Adding a certain amount of plant source microspheres, 1-ethyl- (3-dimethylaminopropyl) carbodiimide hydrochloride and 4-dimethylaminopyridine into 60mL of a mixed solution of N, N-dimethylformamide and dimethyl sulfoxide for ultrasonic dispersion, and magnetically stirring for 0.5-1 h to prepare a pre-modification mixed solution;

dispersing polymer catechol modified polyvinyl alcohol in 10mL of mixed solution of N, N-dimethylformamide and dimethyl sulfoxide, heating to 90 ℃ for complete dissolution, and cooling to room temperature; dropwise adding the obtained solution into the pre-modified mixed solution, magnetically stirring at normal temperature for 24 hours, then heating to 50 ℃, and continuing to react for 3 hours;

and cooling the mixed solution after reaction to room temperature, separately centrifuging and washing twice by adopting ethanol and water, and freeze-drying to obtain the anti-scouring biological insecticide.

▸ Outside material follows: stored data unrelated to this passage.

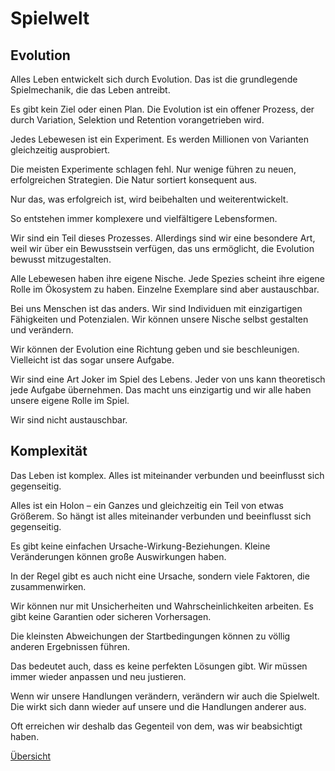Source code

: # Spielwelt

## Evolution

Alles Leben entwickelt sich durch Evolution. Das ist die grundlegende Spielmechanik, die das Leben antreibt.

Es gibt kein Ziel oder einen Plan. Die Evolution ist ein offener Prozess, der durch Variation, Selektion und Retention vorangetrieben wird.

Jedes Lebewesen ist ein Experiment. Es werden Millionen von Varianten gleichzeitig ausprobiert.

Die meisten Experimente schlagen fehl. Nur wenige führen zu neuen, erfolgreichen Strategien. Die Natur sortiert konsequent aus.

Nur das, was erfolgreich ist, wird beibehalten und weiterentwickelt.

So entstehen immer komplexere und vielfältigere Lebensformen.

Wir sind ein Teil dieses Prozesses. Allerdings sind wir eine besondere Art, weil wir über ein Bewusstsein verfügen, das uns ermöglicht, die Evolution bewusst mitzugestalten.

Alle Lebewesen haben ihre eigene Nische. Jede Spezies scheint ihre eigene Rolle im Ökosystem zu haben. Einzelne Exemplare sind aber austauschbar.

Bei uns Menschen ist das anders. Wir sind Individuen mit einzigartigen Fähigkeiten und Potenzialen. Wir können unsere Nische selbst gestalten und verändern.

Wir können der Evolution eine Richtung geben und sie beschleunigen. Vielleicht ist das sogar unsere Aufgabe.

Wir sind eine Art Joker im Spiel des Lebens. Jeder von uns kann theoretisch jede Aufgabe übernehmen. Das macht uns einzigartig und wir alle haben unsere eigene Rolle im Spiel.

Wir sind nicht austauschbar.

## Komplexität

Das Leben ist komplex. Alles ist miteinander verbunden und beeinflusst sich gegenseitig.

Alles ist ein Holon – ein Ganzes und gleichzeitig ein Teil von etwas Größerem. So hängt ist alles miteinander verbunden und beeinflusst sich gegenseitig.

Es gibt keine einfachen Ursache-Wirkung-Beziehungen. Kleine Veränderungen können große Auswirkungen haben.

In der Regel gibt es auch nicht eine Ursache, sondern viele Faktoren, die zusammenwirken.

Wir können nur mit Unsicherheiten und Wahrscheinlichkeiten arbeiten. Es gibt keine Garantien oder sicheren Vorhersagen.

Die kleinsten Abweichungen der Startbedingungen können zu völlig anderen Ergebnissen führen.

Das bedeutet auch, dass es keine perfekten Lösungen gibt. Wir müssen immer wieder anpassen und neu justieren.

Wenn wir unsere Handlungen verändern, verändern wir auch die Spielwelt. Die wirkt sich dann wieder auf unsere und die Handlungen anderer aus.

Oft erreichen wir deshalb das Gegenteil von dem, was wir beabsichtigt haben.

[Übersicht](/eudaimonica)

9. The scouring resistant biopesticide of claim 6, wherein the added amounts of the plant-derived microspheres, 1-ethyl- (3-dimethylaminopropyl) carbonyldiimine hydrochloride and 4-dimethylaminopyridine are 2g to 3g, 0.2g to 0.4g and 0.1g to 0.2g, respectively; the mass of the catechol-modified polyvinyl alcohol is 0.1 g-0.15 g.

10. The scour resistant biopesticide of claim 6, wherein the volume ratio of N, N-dimethylformamide to dimethyl sulfoxide in the mixed solution of N, N-dimethylformamide and dimethyl sulfoxide is 2: 1.